═════ Supplied entries ═════

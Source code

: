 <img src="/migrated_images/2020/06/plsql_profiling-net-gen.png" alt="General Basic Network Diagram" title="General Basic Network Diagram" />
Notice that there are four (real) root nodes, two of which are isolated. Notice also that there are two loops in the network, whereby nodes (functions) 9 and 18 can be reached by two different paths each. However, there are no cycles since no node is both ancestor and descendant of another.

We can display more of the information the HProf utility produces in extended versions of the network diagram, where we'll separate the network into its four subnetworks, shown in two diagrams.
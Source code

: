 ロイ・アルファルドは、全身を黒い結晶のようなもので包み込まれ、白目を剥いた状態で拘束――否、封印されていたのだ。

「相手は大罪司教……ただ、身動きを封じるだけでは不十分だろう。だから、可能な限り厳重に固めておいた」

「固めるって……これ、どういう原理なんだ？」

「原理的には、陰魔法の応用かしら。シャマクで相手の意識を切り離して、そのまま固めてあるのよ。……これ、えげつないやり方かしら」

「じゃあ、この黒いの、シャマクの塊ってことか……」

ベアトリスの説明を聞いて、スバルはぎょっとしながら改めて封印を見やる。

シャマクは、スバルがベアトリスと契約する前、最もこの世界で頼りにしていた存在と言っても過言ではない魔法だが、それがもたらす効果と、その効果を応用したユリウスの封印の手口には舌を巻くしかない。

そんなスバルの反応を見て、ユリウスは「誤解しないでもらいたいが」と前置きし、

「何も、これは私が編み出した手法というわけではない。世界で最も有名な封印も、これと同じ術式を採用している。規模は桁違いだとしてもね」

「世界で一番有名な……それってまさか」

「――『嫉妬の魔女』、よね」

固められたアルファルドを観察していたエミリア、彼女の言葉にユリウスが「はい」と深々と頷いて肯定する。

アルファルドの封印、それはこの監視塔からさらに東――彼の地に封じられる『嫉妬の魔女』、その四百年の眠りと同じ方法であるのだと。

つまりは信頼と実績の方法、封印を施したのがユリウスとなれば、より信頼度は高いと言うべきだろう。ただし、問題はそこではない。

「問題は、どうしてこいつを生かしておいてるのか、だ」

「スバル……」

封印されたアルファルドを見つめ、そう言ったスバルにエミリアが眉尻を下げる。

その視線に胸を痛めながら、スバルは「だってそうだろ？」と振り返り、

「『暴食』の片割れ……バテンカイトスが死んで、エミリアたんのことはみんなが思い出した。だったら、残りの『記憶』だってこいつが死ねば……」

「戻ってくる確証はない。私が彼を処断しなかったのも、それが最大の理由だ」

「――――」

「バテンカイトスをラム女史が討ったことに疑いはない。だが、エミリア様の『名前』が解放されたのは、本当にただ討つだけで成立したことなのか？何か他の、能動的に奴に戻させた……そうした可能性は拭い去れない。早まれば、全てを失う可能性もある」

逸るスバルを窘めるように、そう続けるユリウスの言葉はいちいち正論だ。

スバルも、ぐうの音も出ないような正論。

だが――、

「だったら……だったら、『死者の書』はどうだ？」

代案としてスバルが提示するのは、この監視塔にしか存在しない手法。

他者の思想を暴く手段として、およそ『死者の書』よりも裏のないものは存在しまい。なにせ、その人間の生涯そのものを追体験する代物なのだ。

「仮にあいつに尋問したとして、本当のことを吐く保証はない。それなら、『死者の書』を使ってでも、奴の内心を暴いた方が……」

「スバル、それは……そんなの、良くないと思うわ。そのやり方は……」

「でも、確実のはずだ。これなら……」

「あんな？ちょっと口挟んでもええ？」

═════

Problem =>
Nothing in the records above may be left out; repeat them exactly.

Answer to this exercise =>
Source code

: <img src="/migrated_images/2020/06/plsql_profiling-net-gen.png" alt="General Basic Network Diagram" title="General Basic Network Diagram" />
Notice that there are four (real) root nodes, two of which are isolated. Notice also that there are two loops in the network, whereby nodes (functions) 9 and 18 can be reached by two different paths each. However, there are no cycles since no node is both ancestor and descendant of another.

We can display more of the information the HProf utility produces in extended versions of the network diagram, where we'll separate the network into its four subnetworks, shown in two diagrams.
Source code

: ロイ・アルファルドは、全身を黒い結晶のようなもので包み込まれ、白目を剥いた状態で拘束――否、封印されていたのだ。

「相手は大罪司教……ただ、身動きを封じるだけでは不十分だろう。だから、可能な限り厳重に固めておいた」

「固めるって……これ、どういう原理なんだ？」

「原理的には、陰魔法の応用かしら。シャマクで相手の意識を切り離して、そのまま固めてあるのよ。……これ、えげつないやり方かしら」

「じゃあ、この黒いの、シャマクの塊ってことか……」

ベアトリスの説明を聞いて、スバルはぎょっとしながら改めて封印を見やる。

シャマクは、スバルがベアトリスと契約する前、最もこの世界で頼りにしていた存在と言っても過言ではない魔法だが、それがもたらす効果と、その効果を応用したユリウスの封印の手口には舌を巻くしかない。

そんなスバルの反応を見て、ユリウスは「誤解しないでもらいたいが」と前置きし、

「何も、これは私が編み出した手法というわけではない。世界で最も有名な封印も、これと同じ術式を採用している。規模は桁違いだとしてもね」

「世界で一番有名な……それってまさか」

「――『嫉妬の魔女』、よね」

固められたアルファルドを観察していたエミリア、彼女の言葉にユリウスが「はい」と深々と頷いて肯定する。

アルファルドの封印、それはこの監視塔からさらに東――彼の地に封じられる『嫉妬の魔女』、その四百年の眠りと同じ方法であるのだと。

つまりは信頼と実績の方法、封印を施したのがユリウスとなれば、より信頼度は高いと言うべきだろう。ただし、問題はそこではない。

「問題は、どうしてこいつを生かしておいてるのか、だ」

「スバル……」

封印されたアルファルドを見つめ、そう言ったスバルにエミリアが眉尻を下げる。

その視線に胸を痛めながら、スバルは「だってそうだろ？」と振り返り、

「『暴食』の片割れ……バテンカイトスが死んで、エミリアたんのことはみんなが思い出した。だったら、残りの『記憶』だってこいつが死ねば……」

「戻ってくる確証はない。私が彼を処断しなかったのも、それが最大の理由だ」

「――――」

「バテンカイトスをラム女史が討ったことに疑いはない。だが、エミリア様の『名前』が解放されたのは、本当にただ討つだけで成立したことなのか？何か他の、能動的に奴に戻させた……そうした可能性は拭い去れない。早まれば、全てを失う可能性もある」

逸るスバルを窘めるように、そう続けるユリウスの言葉はいちいち正論だ。

スバルも、ぐうの音も出ないような正論。

だが――、

「だったら……だったら、『死者の書』はどうだ？」

代案としてスバルが提示するのは、この監視塔にしか存在しない手法。

他者の思想を暴く手段として、およそ『死者の書』よりも裏のないものは存在しまい。なにせ、その人間の生涯そのものを追体験する代物なのだ。

「仮にあいつに尋問したとして、本当のことを吐く保証はない。それなら、『死者の書』を使ってでも、奴の内心を暴いた方が……」

「スバル、それは……そんなの、良くないと思うわ。そのやり方は……」

「でも、確実のはずだ。これなら……」

「あんな？ちょっと口挟んでもええ？」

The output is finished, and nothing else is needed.